A movie theater director in Paducah was fired after confronting Sen. Mitch McConnell about the Iraq war, and blames him for her demise. Now she’s running for Congress
The vicious scream emanating from the elfin, pink-mopped body of 12-year-old Heaven Chamberlain seemed at first to give even the security detail pause. It was strange and incongruent that such a harsh noise would exist in that setting, traveling on the breath of a little girl into the passenger-side rear door of a large, American-made SUV, at the time housing one of the most important political figures in this country.
“What the heck are you hiding?” Heaven howled. “Do you want my father to die?” Her father, with whom she is close, is active-duty Navy, stationed now in San Diego. Heaven lives with her mother, 4-month-old sister Ireland and stepfather Carl McNew in a Paducah trailer park.
For about five minutes the security guy had been doing an honest job keeping his keg of a body between the video camera in the hand of Heather Ryan, the girl’s mother, and U.S. Sen. Mitch McConnell. Suddenly he found his voice.
“Hey, none of that,” he admonished, pointing at the kid and offering a tense set of grown-up eyes.
While all of this was transpiring, the 35-year-old Ryan tried to ask her own question, over and over, in calm, measured tones.
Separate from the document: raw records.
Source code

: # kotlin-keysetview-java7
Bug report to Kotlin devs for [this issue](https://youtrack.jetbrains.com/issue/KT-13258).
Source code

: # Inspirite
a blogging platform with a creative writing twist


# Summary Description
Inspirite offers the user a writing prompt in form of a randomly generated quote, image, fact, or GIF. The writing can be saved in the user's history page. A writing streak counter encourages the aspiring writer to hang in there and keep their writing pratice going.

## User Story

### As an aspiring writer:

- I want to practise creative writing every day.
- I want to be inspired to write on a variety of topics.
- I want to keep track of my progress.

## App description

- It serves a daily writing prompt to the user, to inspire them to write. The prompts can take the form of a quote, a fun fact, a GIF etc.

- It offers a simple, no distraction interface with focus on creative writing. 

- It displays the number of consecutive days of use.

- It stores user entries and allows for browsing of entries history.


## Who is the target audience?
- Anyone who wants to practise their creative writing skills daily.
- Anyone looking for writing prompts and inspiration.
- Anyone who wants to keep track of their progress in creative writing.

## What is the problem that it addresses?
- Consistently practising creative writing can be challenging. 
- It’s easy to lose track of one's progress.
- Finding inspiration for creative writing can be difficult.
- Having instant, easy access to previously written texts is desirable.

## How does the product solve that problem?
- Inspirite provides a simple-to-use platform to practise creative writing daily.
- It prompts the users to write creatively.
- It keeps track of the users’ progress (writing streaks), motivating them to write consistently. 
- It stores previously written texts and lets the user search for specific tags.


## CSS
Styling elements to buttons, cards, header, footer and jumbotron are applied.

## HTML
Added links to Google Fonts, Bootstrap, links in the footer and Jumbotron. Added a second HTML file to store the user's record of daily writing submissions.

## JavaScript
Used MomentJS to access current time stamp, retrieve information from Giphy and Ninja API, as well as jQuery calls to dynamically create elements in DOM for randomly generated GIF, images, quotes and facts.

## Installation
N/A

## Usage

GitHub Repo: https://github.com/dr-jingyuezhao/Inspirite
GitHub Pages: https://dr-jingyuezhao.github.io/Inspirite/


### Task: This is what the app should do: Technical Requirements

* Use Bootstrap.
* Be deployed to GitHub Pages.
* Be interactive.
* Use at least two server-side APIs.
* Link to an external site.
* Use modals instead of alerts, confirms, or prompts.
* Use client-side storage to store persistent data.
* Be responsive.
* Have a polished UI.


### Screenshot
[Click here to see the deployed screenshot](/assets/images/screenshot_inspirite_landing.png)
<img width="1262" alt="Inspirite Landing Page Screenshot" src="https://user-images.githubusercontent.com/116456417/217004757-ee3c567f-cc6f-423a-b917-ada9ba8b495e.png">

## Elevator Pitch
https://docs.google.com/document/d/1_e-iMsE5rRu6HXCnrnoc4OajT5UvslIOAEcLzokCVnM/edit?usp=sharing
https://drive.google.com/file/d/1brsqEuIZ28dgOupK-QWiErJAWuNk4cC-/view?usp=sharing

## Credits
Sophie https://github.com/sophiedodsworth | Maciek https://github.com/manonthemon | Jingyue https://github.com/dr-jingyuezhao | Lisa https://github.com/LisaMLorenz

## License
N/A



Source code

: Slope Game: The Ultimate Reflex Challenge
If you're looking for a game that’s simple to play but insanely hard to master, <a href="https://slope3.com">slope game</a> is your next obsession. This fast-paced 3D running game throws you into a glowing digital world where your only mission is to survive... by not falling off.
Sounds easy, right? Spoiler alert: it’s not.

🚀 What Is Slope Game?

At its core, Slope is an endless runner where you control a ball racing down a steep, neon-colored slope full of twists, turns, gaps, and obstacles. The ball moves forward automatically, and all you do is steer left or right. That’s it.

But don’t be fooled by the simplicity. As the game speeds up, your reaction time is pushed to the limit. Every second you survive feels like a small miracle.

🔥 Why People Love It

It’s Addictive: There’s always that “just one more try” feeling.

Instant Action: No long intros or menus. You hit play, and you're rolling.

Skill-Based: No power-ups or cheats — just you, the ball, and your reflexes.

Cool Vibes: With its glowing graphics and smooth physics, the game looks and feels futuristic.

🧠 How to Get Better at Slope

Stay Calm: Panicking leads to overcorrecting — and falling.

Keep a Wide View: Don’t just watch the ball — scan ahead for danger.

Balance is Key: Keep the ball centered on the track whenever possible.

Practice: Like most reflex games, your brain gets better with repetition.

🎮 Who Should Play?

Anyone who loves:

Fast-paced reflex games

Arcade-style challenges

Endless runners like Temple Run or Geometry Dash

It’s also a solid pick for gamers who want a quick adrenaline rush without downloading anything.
“Senator, we’d like to talk to you about the Iraq war. Senator, we’d like to talk to you about — what are you hiding, Sen. McConnell?”
The Navy veteran said she wanted only a minute of the minority leader’s time. But as she already knew from her experience with members of the protest group Iraq Summer, McConnell doesn’t respond to this stuff. Never really has.
It was just after sunset on Tuesday, Jan. 15, outside the main entrance of the Maiden Alley Cinema, a nonprofit art-house theater in Paducah, of which Ryan would be executive director for only three more business days.
The next day, amid some uproar among local powers, the chairman of the film society’s board, Jay Siska, took Ryan and her family out to dinner, purportedly to get the facts as Ryan saw them.
Siska and Jason Coltharp, an attorney and spokesman for the board, were also talking to folks around town. According to Ryan, there was a lot of frowning and some worry over where the theater is housed.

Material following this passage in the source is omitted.